[EDITORIALS]Saving the pension fundThe Korea Development Institute recently released an analysis that the National Pension Fund will be exhausted by 2041 should it be left to operate according to today’s standards. The state-run think tank’s predicted time is six years earlier than the government’s. A one-percent drop in the fund’s operating profit rate equals a 160 trillion won ($152 trillion) loss in returns and with interest rates falling, reforms are urgent, the institute said.
Due to the high-payout, low-premium design, expenditures will exceed income beginning in 2036. Alternatives include increasing taxes, which will add to the burden of our descendants, or giving up on the pension fund altogether. Considering the falling birth rate and the lack of adequate social welfare systems, both must be avoided.
The pension fund must ensure profitability and people must pay reasonable premiums for rational payouts. A reform bill is pending that would lower the guaranteed percentage of average income before retirement in annuities, from 60 percent to 50 percent and raise premiums in 2010. But the Assembly has been slow to act, fearing a voter backlash. With the number of people eligible for pension funds increasing every day, it will become increasingly difficult to fix the problem and losses will grow if pension reforms are delayed. If politicians can’t come up with an alternative to the current idea, they should not, like cowards, hide from the problem but pass the bill.

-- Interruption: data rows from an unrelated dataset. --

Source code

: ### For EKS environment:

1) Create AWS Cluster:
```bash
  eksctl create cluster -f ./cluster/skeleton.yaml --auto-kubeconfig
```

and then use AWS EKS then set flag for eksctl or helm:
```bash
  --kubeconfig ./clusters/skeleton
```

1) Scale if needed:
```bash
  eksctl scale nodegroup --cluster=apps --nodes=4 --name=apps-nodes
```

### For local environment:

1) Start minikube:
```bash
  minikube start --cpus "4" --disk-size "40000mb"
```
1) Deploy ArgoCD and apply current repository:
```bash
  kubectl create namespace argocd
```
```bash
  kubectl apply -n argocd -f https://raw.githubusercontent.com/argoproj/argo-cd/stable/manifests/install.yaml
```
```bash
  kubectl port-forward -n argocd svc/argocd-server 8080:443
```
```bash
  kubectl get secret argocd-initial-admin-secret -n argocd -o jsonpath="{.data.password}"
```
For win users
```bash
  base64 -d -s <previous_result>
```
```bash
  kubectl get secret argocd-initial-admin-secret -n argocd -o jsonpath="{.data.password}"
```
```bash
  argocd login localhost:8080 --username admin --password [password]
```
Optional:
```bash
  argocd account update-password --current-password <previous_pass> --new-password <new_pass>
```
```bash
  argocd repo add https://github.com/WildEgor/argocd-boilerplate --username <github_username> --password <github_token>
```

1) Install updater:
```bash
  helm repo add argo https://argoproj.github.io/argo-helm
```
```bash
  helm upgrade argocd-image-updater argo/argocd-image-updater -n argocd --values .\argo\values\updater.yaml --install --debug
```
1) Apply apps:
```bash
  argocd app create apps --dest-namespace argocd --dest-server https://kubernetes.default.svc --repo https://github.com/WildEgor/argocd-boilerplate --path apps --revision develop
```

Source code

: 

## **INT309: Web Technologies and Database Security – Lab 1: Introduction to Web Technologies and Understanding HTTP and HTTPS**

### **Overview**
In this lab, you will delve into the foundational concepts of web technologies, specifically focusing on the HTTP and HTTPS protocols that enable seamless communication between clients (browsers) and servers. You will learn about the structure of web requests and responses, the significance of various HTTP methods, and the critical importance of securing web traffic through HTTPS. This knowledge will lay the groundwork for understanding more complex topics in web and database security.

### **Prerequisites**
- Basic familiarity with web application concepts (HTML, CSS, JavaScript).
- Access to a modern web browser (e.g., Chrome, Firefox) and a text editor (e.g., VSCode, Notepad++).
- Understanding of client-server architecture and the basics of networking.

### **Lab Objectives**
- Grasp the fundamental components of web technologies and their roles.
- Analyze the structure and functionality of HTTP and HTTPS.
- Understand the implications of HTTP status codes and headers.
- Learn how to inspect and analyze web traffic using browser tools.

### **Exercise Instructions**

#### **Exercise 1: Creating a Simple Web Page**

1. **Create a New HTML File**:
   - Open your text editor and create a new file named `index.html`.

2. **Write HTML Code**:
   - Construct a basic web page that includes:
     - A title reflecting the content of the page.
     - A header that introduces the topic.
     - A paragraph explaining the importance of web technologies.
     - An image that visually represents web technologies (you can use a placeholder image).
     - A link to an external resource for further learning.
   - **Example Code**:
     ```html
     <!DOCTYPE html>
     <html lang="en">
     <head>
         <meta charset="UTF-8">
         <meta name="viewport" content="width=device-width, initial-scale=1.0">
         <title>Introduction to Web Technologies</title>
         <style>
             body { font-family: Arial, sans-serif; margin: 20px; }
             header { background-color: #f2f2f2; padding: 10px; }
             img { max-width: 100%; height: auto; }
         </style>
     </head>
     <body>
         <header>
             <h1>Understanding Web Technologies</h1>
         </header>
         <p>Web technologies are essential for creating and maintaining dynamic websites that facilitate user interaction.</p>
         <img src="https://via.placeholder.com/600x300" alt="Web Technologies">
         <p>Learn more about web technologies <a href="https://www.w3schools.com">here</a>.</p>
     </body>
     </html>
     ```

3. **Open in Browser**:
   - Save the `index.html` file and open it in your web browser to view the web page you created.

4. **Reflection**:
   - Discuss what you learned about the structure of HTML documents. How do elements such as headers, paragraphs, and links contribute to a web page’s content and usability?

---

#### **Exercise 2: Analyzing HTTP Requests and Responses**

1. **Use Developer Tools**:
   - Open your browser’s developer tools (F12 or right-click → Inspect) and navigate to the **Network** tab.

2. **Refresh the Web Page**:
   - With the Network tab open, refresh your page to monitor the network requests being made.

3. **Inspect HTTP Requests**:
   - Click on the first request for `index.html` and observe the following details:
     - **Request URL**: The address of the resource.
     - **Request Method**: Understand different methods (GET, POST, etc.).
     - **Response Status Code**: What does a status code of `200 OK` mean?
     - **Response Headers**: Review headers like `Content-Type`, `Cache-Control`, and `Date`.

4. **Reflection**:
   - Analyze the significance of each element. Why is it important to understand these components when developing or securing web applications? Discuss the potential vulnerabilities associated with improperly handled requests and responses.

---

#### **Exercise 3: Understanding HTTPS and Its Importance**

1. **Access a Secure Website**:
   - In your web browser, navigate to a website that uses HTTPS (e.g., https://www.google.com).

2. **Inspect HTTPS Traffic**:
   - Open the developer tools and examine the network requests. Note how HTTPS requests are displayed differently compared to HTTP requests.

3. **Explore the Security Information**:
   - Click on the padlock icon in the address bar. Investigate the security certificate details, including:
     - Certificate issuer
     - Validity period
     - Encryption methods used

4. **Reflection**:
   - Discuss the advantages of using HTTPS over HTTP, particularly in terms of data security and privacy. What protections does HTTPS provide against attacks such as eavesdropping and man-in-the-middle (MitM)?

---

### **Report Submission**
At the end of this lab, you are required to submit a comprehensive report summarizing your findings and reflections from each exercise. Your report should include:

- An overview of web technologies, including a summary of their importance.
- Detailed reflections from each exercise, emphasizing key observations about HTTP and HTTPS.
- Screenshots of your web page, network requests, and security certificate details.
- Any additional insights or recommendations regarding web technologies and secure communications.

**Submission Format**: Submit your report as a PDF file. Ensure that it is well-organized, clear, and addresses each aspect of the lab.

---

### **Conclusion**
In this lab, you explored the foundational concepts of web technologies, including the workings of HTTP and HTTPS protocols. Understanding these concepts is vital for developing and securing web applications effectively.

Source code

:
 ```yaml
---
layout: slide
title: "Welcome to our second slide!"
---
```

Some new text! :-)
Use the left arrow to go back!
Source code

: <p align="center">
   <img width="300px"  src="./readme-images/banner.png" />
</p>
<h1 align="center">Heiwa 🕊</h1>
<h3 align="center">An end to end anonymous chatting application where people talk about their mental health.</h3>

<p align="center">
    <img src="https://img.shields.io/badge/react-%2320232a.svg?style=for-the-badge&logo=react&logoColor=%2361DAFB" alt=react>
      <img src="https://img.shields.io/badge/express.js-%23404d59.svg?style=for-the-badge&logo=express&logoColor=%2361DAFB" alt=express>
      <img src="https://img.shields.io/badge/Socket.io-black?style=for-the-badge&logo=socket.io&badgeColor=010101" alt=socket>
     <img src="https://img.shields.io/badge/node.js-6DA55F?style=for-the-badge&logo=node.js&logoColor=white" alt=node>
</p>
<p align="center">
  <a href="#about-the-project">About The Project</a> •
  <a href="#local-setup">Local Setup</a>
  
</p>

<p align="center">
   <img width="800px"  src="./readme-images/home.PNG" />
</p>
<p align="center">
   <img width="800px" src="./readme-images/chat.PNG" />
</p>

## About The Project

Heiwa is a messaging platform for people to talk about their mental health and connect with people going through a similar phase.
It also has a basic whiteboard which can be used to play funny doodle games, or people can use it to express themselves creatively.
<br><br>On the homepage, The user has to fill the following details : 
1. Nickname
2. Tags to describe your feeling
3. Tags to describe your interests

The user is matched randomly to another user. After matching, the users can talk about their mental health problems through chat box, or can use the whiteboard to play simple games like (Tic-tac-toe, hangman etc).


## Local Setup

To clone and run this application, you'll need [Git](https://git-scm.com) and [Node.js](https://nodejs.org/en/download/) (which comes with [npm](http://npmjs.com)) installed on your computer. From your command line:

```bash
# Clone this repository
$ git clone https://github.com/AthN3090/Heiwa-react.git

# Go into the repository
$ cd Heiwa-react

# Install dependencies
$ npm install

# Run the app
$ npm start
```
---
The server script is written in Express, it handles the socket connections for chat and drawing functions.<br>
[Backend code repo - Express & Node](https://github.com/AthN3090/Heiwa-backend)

Improving the fund’s asset investment profitability without damaging its stability is another urgent task. Some 90 percent of total operation funds are currently invested in low-risk bonds. While operational funds are projected to exceed 600 trillion, maybe even 1,000 trillion won, in the near future, the size of the market for low-risk domestic government and local bonds is a mere 142 trillion won. The market is already deranged from the National Pension Fund’s near-monopoly and if future investments are made in similar fashion, there will be nowhere to invest the pension fund. Depositing the fund in banks is also not viable as real interest rates are recording minus levels. Bond-yield levels have also dropped from annual profits of 12 percent ten years ago to 7.8 percent last year. A rational alternative must be found.
The fund is the future of the people and cannot fail due to irresponsibility and unreasonable objections.